Hacker News new | past | comments | ask | show | jobs | submit login
The Solid-State Register Allocator (mattkeeter.com)
44 points by jmillikin on Oct 4, 2022 | hide | past | favorite | 11 comments



Uh? This *is* the LuaJIT register allocator. Period.

Code published 2009. Description published here: https://lua-users.org/lists/lua-l/2009-11/msg00089.html (ignore the TLS cert error).

Coming up with a silly markting name, writing a naive implementation and then claiming it's their invention is impertinent. Especially since they mention LuaJIT itself in the text ...


Hi Mike,

I promise that this was a genuine case of parallel evolution – I didn't read any LuaJIT source or documentation while writing the code or article.

Afterwards, I searched for "reverse linear scan register allocation", discovered the blog post which referenced LuaJIT, and linked it in the text.

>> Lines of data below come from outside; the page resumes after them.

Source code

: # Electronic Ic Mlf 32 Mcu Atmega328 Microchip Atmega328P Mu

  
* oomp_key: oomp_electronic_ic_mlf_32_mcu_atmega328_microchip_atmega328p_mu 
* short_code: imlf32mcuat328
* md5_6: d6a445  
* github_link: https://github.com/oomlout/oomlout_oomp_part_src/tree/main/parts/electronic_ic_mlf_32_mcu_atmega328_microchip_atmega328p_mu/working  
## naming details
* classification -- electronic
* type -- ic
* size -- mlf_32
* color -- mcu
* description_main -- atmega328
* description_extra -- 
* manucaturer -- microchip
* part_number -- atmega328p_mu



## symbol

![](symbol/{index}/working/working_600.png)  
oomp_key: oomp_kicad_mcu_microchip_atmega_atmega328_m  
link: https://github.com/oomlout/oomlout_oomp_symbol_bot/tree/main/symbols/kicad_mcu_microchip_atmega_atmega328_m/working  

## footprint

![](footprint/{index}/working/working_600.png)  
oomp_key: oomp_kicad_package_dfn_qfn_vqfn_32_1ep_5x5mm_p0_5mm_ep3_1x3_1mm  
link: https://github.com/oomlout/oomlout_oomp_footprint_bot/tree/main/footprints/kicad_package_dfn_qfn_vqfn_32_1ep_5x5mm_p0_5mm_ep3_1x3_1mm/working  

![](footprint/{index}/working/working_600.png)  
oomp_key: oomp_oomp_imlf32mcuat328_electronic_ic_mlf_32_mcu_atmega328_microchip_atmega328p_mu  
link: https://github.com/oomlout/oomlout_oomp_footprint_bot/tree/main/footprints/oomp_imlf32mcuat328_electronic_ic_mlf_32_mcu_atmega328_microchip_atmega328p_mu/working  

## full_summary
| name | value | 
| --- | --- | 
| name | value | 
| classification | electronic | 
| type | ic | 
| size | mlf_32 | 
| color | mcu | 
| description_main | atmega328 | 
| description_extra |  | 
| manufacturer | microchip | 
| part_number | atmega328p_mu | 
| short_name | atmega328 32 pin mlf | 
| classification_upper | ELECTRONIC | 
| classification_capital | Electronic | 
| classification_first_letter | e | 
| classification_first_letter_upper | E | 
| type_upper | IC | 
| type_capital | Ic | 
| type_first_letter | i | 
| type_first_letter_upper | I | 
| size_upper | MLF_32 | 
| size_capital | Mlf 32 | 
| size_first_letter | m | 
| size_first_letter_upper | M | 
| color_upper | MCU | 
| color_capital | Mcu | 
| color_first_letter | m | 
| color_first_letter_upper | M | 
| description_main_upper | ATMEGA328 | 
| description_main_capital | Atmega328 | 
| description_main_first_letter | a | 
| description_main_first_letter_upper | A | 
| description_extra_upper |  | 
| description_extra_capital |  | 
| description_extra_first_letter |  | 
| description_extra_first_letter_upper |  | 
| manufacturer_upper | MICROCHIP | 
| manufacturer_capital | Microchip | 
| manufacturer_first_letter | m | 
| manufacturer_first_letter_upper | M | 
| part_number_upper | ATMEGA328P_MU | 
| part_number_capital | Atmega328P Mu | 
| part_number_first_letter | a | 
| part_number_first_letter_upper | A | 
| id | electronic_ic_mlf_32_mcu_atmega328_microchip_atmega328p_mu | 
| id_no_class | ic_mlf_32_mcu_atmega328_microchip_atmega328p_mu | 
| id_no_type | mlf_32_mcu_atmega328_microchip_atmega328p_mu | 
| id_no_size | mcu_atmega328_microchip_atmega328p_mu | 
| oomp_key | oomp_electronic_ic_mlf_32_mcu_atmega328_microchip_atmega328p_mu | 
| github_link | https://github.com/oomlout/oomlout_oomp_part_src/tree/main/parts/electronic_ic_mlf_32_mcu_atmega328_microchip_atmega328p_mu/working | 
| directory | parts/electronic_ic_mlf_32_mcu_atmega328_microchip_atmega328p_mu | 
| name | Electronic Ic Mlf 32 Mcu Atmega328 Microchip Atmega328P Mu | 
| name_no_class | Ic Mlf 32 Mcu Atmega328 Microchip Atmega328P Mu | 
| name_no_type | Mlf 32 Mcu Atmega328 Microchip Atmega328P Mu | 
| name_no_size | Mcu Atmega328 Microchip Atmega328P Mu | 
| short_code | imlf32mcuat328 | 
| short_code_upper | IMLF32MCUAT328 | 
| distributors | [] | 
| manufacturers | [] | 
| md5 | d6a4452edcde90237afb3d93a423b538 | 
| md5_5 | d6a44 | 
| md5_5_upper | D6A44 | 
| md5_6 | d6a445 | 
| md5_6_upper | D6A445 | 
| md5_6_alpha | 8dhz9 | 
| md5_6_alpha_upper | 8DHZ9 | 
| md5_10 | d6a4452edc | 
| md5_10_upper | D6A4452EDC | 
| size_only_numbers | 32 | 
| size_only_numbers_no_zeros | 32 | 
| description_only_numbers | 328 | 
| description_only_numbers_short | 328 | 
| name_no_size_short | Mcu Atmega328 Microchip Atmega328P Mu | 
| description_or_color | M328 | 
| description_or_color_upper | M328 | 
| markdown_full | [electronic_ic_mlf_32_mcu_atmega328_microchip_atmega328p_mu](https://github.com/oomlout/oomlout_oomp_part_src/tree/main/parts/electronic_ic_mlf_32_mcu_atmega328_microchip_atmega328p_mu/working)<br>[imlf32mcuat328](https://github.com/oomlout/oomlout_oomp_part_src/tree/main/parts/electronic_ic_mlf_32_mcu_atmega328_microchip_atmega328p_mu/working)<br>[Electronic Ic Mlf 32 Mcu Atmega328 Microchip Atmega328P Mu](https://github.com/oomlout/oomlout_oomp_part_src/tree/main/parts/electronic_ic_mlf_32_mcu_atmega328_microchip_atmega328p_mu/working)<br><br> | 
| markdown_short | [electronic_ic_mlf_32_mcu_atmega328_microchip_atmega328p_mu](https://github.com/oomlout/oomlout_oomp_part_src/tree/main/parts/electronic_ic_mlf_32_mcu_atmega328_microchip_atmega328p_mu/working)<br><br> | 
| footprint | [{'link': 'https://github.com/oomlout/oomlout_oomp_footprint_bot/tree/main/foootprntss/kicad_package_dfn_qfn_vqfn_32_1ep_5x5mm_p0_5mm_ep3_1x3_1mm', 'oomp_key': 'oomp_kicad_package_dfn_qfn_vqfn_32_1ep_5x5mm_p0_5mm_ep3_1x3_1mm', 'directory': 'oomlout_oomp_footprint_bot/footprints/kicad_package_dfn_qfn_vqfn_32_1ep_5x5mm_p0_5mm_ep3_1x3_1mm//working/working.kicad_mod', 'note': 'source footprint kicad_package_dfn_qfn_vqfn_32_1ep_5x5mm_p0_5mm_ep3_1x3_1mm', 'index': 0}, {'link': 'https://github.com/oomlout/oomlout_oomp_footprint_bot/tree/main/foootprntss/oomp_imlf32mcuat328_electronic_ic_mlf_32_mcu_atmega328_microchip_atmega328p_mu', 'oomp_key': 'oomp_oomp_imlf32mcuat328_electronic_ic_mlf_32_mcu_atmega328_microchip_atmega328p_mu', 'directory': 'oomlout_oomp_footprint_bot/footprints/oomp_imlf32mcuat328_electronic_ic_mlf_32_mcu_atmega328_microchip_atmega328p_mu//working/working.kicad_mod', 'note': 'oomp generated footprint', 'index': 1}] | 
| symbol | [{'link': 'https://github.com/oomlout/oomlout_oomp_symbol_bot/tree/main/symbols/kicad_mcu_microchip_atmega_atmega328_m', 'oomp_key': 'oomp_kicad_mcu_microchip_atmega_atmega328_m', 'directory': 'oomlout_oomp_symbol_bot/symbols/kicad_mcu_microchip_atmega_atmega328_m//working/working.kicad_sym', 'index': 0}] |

I've updated the article to move the LuaJIT reference to the top, and adjusted the phrasing to be clear that this is not an invention, it's simply an interesting implementation. What you call "naive", others may consider didactic :)

Let me know if you have other feedback or suggested changes, either here or via email (in my profile).


You may want to clarify that in the GitHub repo, too. See my issue there.

If you want to go the didactic route, then consider documenting the improvements over the naive implementation: register hinting, register priorities (PHI), two-headed register picking, fixed register picking, optimized register picking for 2-operand instructions (x86/x64), register pair picking, ABI calling-conventions, weak allocations, cost heuristics, eviction heuristics, lazy/eager spill/restore, rematerialization, register shuffling (PHI) with cycle breaking, register renaming, etc. That's all in ~2000 lines of lj_asm.c.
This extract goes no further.